Failed Institution Protection
Are My Accounts Safe? Is My Account Insured?
There are plenty of ways to lose money in this world, so it’s important to know if and how your money is protected against losses. Since the financial crisis, two main concerns are losing money to a company going bankrupt, and losing money in the markets.
Fortunately, if a firm holding your money goes belly-up, you’re often (but not always) protected – at least to some degree. So the odds of watching 100% of your account balance disappear are relatively low. For example, when Washington Mutual Bank failed in 2008 – the largest bank failure to date – customers did not lose money thanks to FDIC insurance.
What about other types of losses? It’s possible that your account is covered by some type of private insurance.
Bank (and Credit Union) Failures
Banks and credit unions are generally very safe places to keep money. You’re not exposed to market fluctuations, and most institutions are insured with backing from the US government – if the government can’t help, you’ve got bigger problems than your money.
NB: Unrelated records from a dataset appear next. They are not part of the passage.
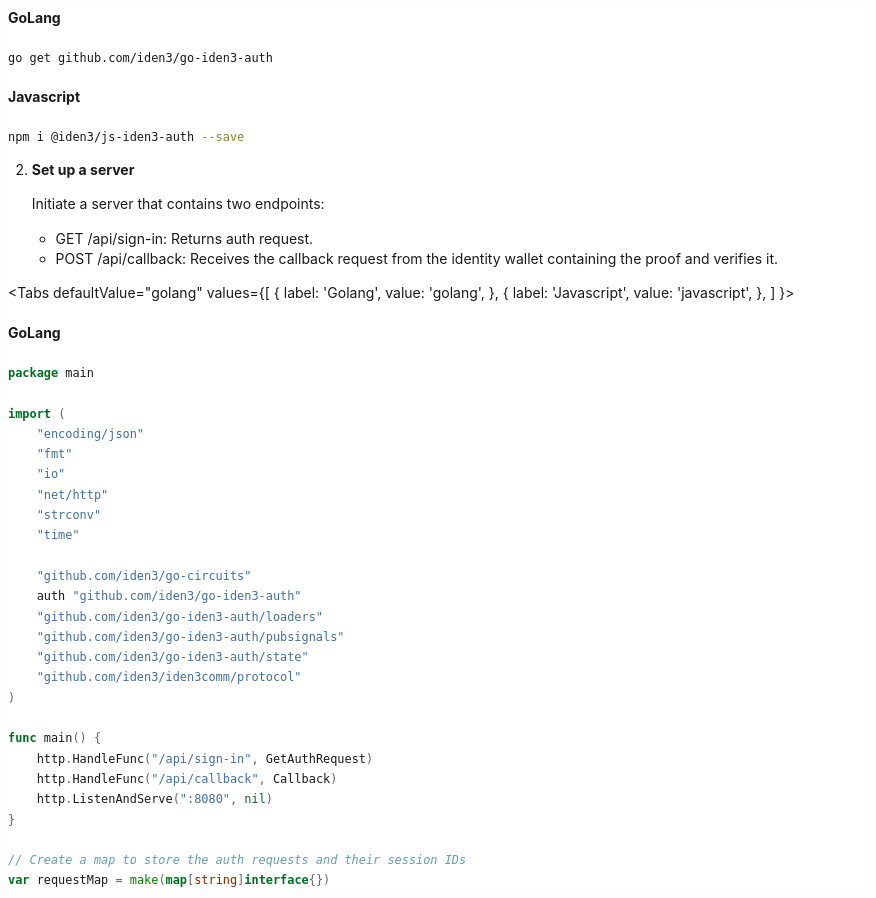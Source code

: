<TabItem value="golang">

#### GoLang

``` bash
go get github.com/iden3/go-iden3-auth
```

</TabItem>
<TabItem value="javascript">

#### Javascript

```bash
npm i @iden3/js-iden3-auth --save
```

</TabItem>

</Tabs>

2. **Set up a server**

	Initiate a server that contains two endpoints:

	- GET /api/sign-in: Returns auth request.
	- POST /api/callback: Receives the callback request from the identity wallet containing the proof and verifies it.

<Tabs
  defaultValue="golang"
  values={[
    { label: 'Golang', value: 'golang', },
    { label: 'Javascript', value: 'javascript', },
  ]
}>

<TabItem value="golang">

#### GoLang

```go
package main

import (
    "encoding/json"
    "fmt"
    "io"
    "net/http"
    "strconv"
    "time"

    "github.com/iden3/go-circuits"
    auth "github.com/iden3/go-iden3-auth"
    "github.com/iden3/go-iden3-auth/loaders"
    "github.com/iden3/go-iden3-auth/pubsignals"
    "github.com/iden3/go-iden3-auth/state"
    "github.com/iden3/iden3comm/protocol"
)

func main() {
    http.HandleFunc("/api/sign-in", GetAuthRequest)
    http.HandleFunc("/api/callback", Callback)
    http.ListenAndServe(":8080", nil)
}

// Create a map to store the auth requests and their session IDs
var requestMap = make(map[string]interface{})

```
Sometimes banks fail. The investments they make don’t work out, and they no longer have the funds to meet customer demands. If word gets out and there’s a run on the bank, things fall apart even faster. Fortunately, most banks get bought by other banks (customers of the failing bank become customers of the buying bank), and usually nobody loses any money. In many cases, customers hardly notice when a bank fails.
To ensure that your funds are as safe as possible, verify that your money is FDIC insured. If you use a credit union, your money is just as safe as long as it’s a federally insured credit union using NCUSIF insurance. Remember to keep your balances below the limits ($250,000 per depositor per institution) to limit your risk.
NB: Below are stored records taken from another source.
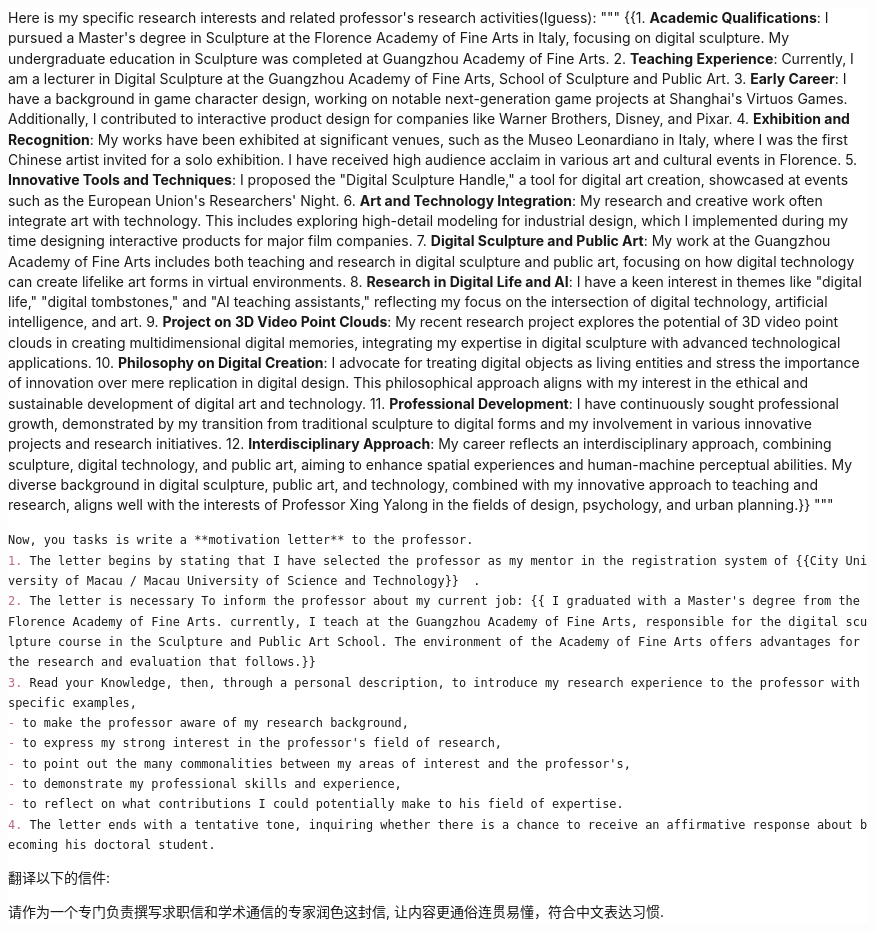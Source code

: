 Here is my specific research interests and related  professor's research activities(Iguess): 
"""
{{1. **Academic Qualifications**: I pursued a Master's degree in Sculpture at the Florence Academy of Fine Arts in Italy, focusing on digital sculpture. My undergraduate education in Sculpture was completed at Guangzhou Academy of Fine Arts. 2. **Teaching Experience**: Currently, I am a lecturer in Digital Sculpture at the Guangzhou Academy of Fine Arts, School of Sculpture and Public Art. 3. **Early Career**: I have a background in game character design, working on notable next-generation game projects at Shanghai's Virtuos Games. Additionally, I contributed to interactive product design for companies like Warner Brothers, Disney, and Pixar. 4. **Exhibition and Recognition**: My works have been exhibited at significant venues, such as the Museo Leonardiano in Italy, where I was the first Chinese artist invited for a solo exhibition. I have received high audience acclaim in various art and cultural events in Florence. 5. **Innovative Tools and Techniques**: I proposed the "Digital Sculpture Handle," a tool for digital art creation, showcased at events such as the European Union's Researchers' Night. 6. **Art and Technology Integration**: My research and creative work often integrate art with technology. This includes exploring high-detail modeling for industrial design, which I implemented during my time designing interactive products for major film companies. 7. **Digital Sculpture and Public Art**: My work at the Guangzhou Academy of Fine Arts includes both teaching and research in digital sculpture and public art, focusing on how digital technology can create lifelike art forms in virtual environments. 8. **Research in Digital Life and AI**: I have a keen interest in themes like "digital life," "digital tombstones," and "AI teaching assistants," reflecting my focus on the intersection of digital technology, artificial intelligence, and art. 9. **Project on 3D Video Point Clouds**: My recent research project explores the potential of 3D video point clouds in creating multidimensional digital memories, integrating my expertise in digital sculpture with advanced technological applications. 10. **Philosophy on Digital Creation**: I advocate for treating digital objects as living entities and stress the importance of innovation over mere replication in digital design. This philosophical approach aligns with my interest in the ethical and sustainable development of digital art and technology. 11. **Professional Development**: I have continuously sought professional growth, demonstrated by my transition from traditional sculpture to digital forms and my involvement in various innovative projects and research initiatives. 12. **Interdisciplinary Approach**: My career reflects an interdisciplinary approach, combining sculpture, digital technology, and public art, aiming to enhance spatial experiences and human-machine perceptual abilities. My diverse background in digital sculpture, public art, and technology, combined with my innovative approach to teaching and research, aligns well with the interests of Professor Xing Yalong in the fields of design, psychology, and urban planning.}}
"""


```markdown
Now, you tasks is write a **motivation letter** to the professor.
1. The letter begins by stating that I have selected the professor as my mentor in the registration system of {{City University of Macau / Macau University of Science and Technology}}  .
2. The letter is necessary To inform the professor about my current job: {{ I graduated with a Master's degree from the Florence Academy of Fine Arts. currently, I teach at the Guangzhou Academy of Fine Arts, responsible for the digital sculpture course in the Sculpture and Public Art School. The environment of the Academy of Fine Arts offers advantages for the research and evaluation that follows.}}
3. Read your Knowledge, then, through a personal description, to introduce my research experience to the professor with specific examples,  
- to make the professor aware of my research background,
- to express my strong interest in the professor's field of research,
- to point out the many commonalities between my areas of interest and the professor's,
- to demonstrate my professional skills and experience,
- to reflect on what contributions I could potentially make to his field of expertise.
4. The letter ends with a tentative tone, inquiring whether there is a chance to receive an affirmative response about becoming his doctoral student.
```


翻译以下的信件:

请作为一个专门负责撰写求职信和学术通信的专家润色这封信, 让内容更通俗连贯易懂，符合中文表达习惯.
Retirement accounts in banks and credit unions are insured just like any other account. Your accounts might be combined when looking at the $250,000 limit, so don’t assume each account gets its own limit (your Traditional IRA and a SIMPLE plan may be combined, for example).
Depending on how your accounts are structured, you might be able to get more than $250,000 covered at one bank, but you’ll want to verify that with the FDIC.
If your money is held with firms that do not offer FDIC or NCUSIF protection, you might still be protected. Many investment account offer Securities Investor Protection Corporation (SIPC) coverage. This coverage only protects you if your brokerage firm fails – it does not protect you against market losses (if your securities lose value in a market crash, for example) or bad advice.
SIPC coverage is good for up to $500,000 per account type (only $250,000 of that may be held in cash). For more details, visit the SIPC website.
Employer Retirement Plans
If you’re like many, your largest investment asset is in your employer’s retirement plan (such as a 401k or 403b plan). To find out about your protection, start by checking to see if your account is insured by the FDIC insurance – which isn’t likely – or covered by SIPC.
What if your employer goes bankrupt? Most retirement plan assets aren’t held by your employer – they’re often in a special trust that the employer cannot withdraw from. However, if your employer falls on hard times, it’s a good idea to monitor your accounts: make sure that no withdrawals are being made, and that your contributions actually go into the plan every pay period.
If you participate in a nonqualified plan (like a 457f or top-hat plan), you could very well lose money if your employer goes bankrupt. Those assets are considered assets of your employer and might be available to creditors.
What if your 401k loses money in a market crash – can you insure against that? Generally, no. Most 401k plans are not FDIC insured (some plans offer one or two investment options within the plan that are FDIC insured – but most investment options are not insured).
Some employer plans offer products from insurance companies that might help you in a market crash, but don’t get your hopes up. Insurance protection (often in the form of an annuity) for 401k balances is not something the majority of employers offer. Those guarantees are only as strong as the insurance company making the guarantee, so you’re counting on the financial strength of that company (there’s no US government backing, in other words). What’s more, that protection comes with extra fees, expenses, and restrictions, so you’ll want to read through disclosures carefully before you start using it.
Ultimately, the closest thing you can get to a sure thing is a deposit (under the limits) in an FDIC insured bank account or NCUSIF insured credit union. The catch is that over long periods of time, inflation can affect your savings.